One of the earliest Tulu inscriptions discovered at Kushekar in Mangaluru. 
The inscription at Hampi carved in multiple languages. DH Photo/Abhishek C
The inscription at Hampi carved in multiple languages. DH Photo/Abhishek C

Karnataka’s linguistic diversity has always been mindboggling. Before it was reorganised along linguistic lines in 1956, the state was an extraordinary geopolitical space, occupied or ruled by several dynasties which spoke languages other than Kannada.

With several trade routes criss-crossing the region, most individuals were polyglot or at least bilingual. This historical legacy continues into the present, with surveys declaring Karnataka as one of the states with high linguistic diversity. Bengaluru, which has speakers of 107 languages, is the most diverse.

This diversity also includes dialects of Kannada from North Karnataka, Dakshina Kannada and Kalyana Karnataka, which can sometimes be unintelligible to other people from other parts of the state.

Urdu, Tamil and Telugu are also spoken by a sizeable number of people. But this apparent linguistic diversity pales in comparison to the number of ‘spoken’ languages sometimes known as mother tongues.

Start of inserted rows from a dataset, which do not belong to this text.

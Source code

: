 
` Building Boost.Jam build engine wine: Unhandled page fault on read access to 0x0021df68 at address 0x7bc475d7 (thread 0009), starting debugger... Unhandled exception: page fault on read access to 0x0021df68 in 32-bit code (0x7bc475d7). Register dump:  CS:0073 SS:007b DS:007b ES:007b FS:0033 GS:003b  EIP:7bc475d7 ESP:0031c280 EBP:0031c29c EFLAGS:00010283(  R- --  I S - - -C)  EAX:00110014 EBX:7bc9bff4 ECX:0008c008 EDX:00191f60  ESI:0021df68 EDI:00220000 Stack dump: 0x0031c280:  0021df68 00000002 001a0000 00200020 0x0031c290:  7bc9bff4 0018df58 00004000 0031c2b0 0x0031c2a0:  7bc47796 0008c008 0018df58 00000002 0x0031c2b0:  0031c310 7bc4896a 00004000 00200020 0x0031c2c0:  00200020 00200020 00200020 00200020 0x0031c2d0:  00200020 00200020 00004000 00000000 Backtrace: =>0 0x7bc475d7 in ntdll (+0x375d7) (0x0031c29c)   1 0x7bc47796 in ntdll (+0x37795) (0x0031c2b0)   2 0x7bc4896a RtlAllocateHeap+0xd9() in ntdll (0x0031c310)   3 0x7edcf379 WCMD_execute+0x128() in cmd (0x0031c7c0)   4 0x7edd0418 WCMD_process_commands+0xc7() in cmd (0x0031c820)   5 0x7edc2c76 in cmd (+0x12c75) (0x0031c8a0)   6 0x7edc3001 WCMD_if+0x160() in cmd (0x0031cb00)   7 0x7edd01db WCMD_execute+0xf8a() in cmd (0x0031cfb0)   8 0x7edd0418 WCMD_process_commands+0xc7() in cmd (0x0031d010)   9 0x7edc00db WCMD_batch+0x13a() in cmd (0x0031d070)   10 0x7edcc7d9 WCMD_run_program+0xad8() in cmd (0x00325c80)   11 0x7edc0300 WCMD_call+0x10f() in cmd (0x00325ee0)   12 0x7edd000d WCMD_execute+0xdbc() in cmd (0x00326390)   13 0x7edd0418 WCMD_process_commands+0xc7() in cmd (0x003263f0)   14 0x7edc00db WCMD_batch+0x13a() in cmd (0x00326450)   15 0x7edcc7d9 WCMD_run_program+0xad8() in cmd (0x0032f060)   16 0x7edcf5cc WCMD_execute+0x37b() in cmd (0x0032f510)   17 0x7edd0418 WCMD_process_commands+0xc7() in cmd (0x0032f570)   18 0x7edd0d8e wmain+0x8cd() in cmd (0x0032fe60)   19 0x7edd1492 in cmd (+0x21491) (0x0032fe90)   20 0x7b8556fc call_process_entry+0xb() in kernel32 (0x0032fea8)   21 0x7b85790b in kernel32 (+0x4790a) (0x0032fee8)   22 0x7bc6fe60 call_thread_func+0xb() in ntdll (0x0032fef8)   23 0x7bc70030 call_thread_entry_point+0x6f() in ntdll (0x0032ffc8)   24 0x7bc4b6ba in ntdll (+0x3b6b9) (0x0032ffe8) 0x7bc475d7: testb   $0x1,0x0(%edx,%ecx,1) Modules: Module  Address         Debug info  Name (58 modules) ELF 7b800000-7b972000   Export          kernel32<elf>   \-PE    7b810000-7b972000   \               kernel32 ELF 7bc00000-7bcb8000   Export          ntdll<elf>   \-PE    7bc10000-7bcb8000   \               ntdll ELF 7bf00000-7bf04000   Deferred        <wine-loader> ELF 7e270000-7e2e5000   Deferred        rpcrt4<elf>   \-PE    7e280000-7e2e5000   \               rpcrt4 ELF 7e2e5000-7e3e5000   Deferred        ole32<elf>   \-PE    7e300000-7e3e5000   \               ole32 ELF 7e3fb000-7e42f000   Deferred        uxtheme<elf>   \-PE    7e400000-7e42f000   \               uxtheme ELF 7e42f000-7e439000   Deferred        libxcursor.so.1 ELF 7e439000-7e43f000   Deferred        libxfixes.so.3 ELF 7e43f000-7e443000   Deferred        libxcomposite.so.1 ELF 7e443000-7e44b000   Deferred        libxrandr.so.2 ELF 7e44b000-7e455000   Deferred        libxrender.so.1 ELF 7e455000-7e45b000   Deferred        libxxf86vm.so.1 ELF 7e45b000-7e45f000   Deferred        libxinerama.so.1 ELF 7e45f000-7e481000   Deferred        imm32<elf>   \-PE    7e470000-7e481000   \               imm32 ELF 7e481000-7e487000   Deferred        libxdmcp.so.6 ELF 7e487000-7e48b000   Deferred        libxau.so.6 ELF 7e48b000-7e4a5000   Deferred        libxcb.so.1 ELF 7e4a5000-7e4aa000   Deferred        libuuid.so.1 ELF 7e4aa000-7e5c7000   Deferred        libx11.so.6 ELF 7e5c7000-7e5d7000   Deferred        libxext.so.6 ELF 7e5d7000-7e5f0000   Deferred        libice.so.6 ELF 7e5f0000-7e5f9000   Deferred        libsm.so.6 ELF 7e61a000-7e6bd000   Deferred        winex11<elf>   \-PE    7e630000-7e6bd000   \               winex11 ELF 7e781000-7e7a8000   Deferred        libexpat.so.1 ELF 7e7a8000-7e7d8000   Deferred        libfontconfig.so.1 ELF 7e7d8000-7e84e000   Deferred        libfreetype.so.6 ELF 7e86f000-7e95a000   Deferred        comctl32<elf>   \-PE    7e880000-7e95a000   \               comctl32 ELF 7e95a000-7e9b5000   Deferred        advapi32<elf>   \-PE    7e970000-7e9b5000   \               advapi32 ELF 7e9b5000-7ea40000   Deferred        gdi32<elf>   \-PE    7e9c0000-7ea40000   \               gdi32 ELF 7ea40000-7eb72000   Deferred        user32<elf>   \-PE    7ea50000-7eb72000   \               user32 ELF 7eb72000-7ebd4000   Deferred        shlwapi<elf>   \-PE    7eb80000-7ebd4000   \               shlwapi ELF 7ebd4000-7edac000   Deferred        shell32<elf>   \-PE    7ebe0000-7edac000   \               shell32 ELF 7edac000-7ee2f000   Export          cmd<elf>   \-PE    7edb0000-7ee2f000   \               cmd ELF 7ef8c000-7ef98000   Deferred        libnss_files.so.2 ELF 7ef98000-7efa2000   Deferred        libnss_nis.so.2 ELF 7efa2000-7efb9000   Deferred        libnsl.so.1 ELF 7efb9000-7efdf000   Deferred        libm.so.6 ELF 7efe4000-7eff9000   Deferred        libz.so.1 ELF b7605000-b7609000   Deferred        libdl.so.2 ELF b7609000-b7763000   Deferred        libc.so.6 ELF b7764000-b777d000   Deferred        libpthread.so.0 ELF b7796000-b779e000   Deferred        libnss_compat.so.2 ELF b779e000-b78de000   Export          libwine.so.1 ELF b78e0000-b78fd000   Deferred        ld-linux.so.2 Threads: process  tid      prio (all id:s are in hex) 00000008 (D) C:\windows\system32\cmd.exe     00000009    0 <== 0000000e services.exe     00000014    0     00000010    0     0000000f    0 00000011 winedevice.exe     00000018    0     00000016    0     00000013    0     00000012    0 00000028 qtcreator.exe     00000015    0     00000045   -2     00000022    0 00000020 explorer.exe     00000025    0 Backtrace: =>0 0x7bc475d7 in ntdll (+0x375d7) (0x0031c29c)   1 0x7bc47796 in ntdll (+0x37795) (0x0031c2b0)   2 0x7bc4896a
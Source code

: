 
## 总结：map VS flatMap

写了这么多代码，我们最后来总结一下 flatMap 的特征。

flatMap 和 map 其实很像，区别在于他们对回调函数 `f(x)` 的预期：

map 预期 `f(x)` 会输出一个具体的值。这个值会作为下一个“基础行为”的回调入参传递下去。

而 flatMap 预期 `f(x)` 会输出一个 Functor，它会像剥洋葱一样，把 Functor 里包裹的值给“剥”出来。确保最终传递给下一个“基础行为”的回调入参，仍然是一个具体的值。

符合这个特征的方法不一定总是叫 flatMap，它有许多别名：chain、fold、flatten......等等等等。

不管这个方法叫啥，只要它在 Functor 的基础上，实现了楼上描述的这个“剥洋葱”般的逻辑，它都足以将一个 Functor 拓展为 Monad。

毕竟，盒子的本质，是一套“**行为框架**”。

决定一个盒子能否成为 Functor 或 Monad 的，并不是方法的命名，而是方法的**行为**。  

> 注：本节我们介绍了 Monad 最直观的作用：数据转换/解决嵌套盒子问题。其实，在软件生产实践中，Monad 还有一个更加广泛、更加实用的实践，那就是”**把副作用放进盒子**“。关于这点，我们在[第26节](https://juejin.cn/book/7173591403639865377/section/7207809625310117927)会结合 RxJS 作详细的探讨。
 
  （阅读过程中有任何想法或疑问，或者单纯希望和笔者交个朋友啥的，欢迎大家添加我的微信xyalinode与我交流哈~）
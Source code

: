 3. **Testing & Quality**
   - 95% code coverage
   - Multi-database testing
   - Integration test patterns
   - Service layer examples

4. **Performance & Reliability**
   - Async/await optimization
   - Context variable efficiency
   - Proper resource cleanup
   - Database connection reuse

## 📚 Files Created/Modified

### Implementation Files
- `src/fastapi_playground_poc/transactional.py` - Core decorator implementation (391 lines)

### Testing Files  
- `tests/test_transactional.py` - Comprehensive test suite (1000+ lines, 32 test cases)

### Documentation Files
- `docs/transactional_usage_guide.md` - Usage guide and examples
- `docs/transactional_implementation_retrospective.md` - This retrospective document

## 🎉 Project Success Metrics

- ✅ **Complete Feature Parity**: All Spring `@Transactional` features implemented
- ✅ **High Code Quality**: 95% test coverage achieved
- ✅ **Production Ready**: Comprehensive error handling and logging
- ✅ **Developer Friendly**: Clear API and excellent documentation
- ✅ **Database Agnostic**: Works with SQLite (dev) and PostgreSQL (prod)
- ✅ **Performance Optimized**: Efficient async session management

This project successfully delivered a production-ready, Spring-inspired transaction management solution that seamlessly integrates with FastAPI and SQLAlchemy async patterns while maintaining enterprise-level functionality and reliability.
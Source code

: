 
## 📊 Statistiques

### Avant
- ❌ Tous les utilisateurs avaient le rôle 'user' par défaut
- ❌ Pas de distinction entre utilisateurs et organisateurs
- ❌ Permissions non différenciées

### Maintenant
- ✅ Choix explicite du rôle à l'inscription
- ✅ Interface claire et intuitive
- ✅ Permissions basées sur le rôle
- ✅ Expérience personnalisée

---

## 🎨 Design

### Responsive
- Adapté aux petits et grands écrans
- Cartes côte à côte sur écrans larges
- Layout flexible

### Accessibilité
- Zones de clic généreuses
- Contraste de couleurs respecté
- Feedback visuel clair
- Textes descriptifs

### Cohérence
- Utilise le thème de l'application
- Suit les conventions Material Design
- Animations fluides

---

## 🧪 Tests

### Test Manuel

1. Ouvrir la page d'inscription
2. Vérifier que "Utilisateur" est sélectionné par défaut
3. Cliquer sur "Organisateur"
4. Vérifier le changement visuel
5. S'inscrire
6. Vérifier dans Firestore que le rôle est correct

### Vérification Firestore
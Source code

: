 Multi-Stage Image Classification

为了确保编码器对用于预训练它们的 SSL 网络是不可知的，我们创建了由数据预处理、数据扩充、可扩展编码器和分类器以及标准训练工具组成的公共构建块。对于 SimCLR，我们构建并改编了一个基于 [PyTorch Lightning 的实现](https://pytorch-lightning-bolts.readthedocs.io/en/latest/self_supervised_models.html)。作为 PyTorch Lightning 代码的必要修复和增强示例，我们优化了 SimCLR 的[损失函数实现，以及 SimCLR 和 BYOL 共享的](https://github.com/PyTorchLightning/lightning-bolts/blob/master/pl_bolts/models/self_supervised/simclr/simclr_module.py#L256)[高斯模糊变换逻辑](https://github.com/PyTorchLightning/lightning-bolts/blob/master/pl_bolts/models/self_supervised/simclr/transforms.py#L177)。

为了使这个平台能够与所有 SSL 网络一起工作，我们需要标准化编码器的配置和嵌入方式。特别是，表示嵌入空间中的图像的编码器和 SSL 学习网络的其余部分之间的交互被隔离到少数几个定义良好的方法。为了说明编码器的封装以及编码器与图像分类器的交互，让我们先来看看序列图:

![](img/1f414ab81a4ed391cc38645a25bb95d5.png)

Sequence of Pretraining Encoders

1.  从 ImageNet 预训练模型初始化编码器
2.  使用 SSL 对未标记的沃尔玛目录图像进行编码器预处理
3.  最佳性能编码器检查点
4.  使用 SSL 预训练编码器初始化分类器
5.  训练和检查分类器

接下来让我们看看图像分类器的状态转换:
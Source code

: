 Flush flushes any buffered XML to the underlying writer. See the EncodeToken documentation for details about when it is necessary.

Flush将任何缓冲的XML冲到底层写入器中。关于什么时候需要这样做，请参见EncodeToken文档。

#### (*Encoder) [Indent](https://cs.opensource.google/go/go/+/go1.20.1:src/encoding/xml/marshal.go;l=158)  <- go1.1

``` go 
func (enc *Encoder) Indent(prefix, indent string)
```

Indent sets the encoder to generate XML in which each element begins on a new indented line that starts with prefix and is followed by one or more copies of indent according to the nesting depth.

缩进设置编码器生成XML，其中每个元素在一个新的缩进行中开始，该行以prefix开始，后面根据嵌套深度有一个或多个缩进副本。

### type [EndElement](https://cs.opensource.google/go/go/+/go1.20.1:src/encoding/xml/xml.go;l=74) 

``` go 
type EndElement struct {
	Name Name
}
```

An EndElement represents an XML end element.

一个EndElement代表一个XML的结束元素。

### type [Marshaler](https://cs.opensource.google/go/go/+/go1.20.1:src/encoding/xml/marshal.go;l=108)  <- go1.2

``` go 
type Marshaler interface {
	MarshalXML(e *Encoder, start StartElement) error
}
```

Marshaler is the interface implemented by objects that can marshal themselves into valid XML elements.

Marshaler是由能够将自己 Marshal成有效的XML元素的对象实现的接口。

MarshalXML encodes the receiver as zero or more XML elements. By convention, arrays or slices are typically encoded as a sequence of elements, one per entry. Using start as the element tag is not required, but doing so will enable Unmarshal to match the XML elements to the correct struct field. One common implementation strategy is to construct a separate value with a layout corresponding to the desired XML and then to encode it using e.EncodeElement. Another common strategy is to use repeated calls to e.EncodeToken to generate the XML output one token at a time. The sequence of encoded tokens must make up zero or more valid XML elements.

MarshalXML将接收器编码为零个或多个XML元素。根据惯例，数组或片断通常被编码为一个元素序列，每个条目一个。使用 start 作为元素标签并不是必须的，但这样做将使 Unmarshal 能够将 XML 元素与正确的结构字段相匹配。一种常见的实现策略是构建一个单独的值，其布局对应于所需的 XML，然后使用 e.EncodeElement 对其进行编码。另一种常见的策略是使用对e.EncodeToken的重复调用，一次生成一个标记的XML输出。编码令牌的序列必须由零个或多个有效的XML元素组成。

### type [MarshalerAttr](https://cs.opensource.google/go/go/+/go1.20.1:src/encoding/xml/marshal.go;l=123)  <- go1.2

The People’s Linguistic Survey of Indian Languages (PLSI) in 2010, led by Ganesh Devy, lists 50 spoken languages which can be mapped on a scale with several lakh speakers to less than a thousand.

As Ganesh Devy, K V Narayana and other linguists argue, several tribal languages have been disappearing and with them, the unique worldview they embody.

In fact, the PSIL lists the Irula and Hakkipikki languages as seriously endangered.

Languages with a long written and literary tradition are more likely to survive the juggernaut of modernity and globalisation. The paradox is that while there are technologies that can document, preserve and disseminate all spoken languages, socio-economic factors are drastically reducing the actual number of language speakers.

The historical co-existence of many languages in Karnataka have greatly contributed to Kannada’s highly variegated vocabulary, though most of it exists only in speech.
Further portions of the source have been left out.